The C80 photo has the ends of the ties hanging out with no ballast in part of the picture and with the track and ties unweathered.
Yes, the Atlas C55 looks better. But the PECO C55 doesn’t look too bad painted, weathered, and with ballast.
Since you are relaxing the dimensions larger turnouts should be able to be worked into the plan. You might have to pinch a radius down to 13" in certain areas to make that work.
I had just discovered the Peco turnouts in 1984 when I finished my N-scale layout. I wish I had discovered them sooner they snap so nice. “electric” can be easily added.

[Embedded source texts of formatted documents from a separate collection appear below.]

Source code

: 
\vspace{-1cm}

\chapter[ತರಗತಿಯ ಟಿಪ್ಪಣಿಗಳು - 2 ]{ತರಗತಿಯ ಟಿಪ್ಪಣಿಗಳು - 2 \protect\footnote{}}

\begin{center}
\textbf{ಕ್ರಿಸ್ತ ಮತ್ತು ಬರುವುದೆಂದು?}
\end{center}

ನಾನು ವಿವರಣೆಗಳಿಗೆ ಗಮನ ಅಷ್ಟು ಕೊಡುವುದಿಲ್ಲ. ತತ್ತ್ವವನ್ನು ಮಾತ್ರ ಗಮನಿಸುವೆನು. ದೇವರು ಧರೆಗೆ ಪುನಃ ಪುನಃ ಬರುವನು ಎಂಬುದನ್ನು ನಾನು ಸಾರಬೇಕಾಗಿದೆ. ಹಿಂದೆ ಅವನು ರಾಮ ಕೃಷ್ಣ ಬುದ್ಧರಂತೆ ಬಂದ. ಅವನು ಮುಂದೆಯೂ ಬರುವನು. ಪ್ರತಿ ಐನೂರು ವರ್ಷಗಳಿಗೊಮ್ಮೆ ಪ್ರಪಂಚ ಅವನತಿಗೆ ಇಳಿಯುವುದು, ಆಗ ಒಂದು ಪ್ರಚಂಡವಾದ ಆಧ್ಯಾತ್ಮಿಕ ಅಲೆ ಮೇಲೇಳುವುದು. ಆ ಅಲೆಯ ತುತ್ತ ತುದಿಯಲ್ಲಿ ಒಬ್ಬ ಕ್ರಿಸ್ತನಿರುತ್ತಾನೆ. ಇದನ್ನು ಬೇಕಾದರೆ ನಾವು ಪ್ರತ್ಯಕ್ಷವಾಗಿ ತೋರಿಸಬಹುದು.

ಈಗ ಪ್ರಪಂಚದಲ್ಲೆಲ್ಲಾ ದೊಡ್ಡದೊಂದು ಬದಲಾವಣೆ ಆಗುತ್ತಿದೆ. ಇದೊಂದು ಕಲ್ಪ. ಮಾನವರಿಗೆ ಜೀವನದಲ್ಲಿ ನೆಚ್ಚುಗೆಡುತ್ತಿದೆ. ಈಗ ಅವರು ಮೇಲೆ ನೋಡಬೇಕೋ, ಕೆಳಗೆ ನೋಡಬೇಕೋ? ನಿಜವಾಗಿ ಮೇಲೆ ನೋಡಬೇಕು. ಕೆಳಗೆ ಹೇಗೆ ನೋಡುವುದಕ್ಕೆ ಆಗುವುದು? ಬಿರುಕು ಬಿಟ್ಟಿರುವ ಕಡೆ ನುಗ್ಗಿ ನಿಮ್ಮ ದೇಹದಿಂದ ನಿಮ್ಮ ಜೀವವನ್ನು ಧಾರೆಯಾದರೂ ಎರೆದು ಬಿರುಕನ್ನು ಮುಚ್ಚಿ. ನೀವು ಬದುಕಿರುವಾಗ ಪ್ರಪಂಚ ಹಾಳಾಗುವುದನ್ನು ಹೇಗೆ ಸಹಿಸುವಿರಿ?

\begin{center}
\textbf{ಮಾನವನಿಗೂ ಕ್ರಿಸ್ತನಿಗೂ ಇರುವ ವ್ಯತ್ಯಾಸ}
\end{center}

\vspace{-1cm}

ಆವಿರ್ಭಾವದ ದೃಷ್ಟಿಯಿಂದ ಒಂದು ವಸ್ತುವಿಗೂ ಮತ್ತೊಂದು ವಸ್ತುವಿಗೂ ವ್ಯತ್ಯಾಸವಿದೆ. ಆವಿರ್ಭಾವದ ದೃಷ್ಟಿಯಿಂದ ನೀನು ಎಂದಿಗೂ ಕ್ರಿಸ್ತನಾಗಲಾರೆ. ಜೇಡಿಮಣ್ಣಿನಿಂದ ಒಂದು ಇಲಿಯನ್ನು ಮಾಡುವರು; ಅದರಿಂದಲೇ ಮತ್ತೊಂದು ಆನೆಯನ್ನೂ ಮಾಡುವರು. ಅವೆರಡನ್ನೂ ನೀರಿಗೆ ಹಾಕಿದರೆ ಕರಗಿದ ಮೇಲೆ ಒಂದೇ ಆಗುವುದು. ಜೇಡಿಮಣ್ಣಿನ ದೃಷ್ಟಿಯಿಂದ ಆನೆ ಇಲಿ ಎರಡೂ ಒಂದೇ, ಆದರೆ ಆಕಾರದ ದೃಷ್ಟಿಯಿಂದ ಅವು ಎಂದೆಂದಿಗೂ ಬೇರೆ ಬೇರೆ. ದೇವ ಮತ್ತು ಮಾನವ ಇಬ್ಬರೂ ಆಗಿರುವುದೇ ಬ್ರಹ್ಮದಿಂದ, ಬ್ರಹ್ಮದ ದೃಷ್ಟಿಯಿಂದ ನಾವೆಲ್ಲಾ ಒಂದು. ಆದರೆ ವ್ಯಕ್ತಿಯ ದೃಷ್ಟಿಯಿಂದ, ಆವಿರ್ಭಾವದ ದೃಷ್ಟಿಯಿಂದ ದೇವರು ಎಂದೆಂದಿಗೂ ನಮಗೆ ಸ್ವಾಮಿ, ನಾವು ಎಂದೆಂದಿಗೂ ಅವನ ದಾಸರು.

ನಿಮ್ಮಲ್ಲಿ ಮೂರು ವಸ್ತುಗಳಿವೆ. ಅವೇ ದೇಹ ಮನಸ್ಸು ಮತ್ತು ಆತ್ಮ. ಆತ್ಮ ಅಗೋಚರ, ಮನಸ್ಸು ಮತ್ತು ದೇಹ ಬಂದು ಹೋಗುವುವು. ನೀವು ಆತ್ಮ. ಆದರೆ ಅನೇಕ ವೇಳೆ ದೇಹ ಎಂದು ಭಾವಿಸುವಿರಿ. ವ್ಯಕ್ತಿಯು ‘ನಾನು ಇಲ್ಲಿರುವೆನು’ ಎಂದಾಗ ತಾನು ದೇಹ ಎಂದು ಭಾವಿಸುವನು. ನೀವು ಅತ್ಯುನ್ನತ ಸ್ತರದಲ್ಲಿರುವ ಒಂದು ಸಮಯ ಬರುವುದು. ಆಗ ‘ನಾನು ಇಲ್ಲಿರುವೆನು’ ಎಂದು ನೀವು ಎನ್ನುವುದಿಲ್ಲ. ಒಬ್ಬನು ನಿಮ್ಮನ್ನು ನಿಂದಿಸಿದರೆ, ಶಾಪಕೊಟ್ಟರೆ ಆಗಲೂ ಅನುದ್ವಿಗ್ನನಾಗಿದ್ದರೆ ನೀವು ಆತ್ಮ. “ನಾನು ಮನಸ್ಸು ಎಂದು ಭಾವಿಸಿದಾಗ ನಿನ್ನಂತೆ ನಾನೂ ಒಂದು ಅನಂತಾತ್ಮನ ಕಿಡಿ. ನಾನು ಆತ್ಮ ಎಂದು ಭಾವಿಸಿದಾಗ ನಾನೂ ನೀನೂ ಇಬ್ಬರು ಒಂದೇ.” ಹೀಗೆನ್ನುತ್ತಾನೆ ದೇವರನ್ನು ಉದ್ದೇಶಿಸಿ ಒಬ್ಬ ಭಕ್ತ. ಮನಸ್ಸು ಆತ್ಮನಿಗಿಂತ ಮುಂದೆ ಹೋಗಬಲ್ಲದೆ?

But having said that, see above, I believe the Atlas standard switch can be worked into the plan since you are relaxing the dimensions.
YES
They have built in springs and do not need a switching system for manual. In fact to use them with remote controls it is often better to remove that spring.
Peco high price - but back in 1984 the difference in quality was well worth it. I don’t know if Atlas has improved their product since then, I know the whole code 55 line didn’t exist back then.
Since most of your questions seem to be getting addressed by others, I’ll confine my post to just a few things.
First, Atlas code 55 offers a #5 turnout. Thats not too far off from what you were wanting, and Atlas code 55 looks pretty nice.
As for turnout control…
Slide switches were mentioned, and so were Caboose Industries throws. Those caboose throws can look less oversize with a few tricks: http://www.conrail1285.com/news.asp?storyid=31 . Also, a simple and inexpensive trick caan be found here: http://www.telusplanet.net/public/crowley/ground_throws.htm .
If you are looking for rod and tube type manual controls, go to “Humpyard Purveyance” for some nice looking manual controls. The pictures pretty well explain how it is done. If nothing else, it could give you an idea on how to rig up something similar using your own ingenuity.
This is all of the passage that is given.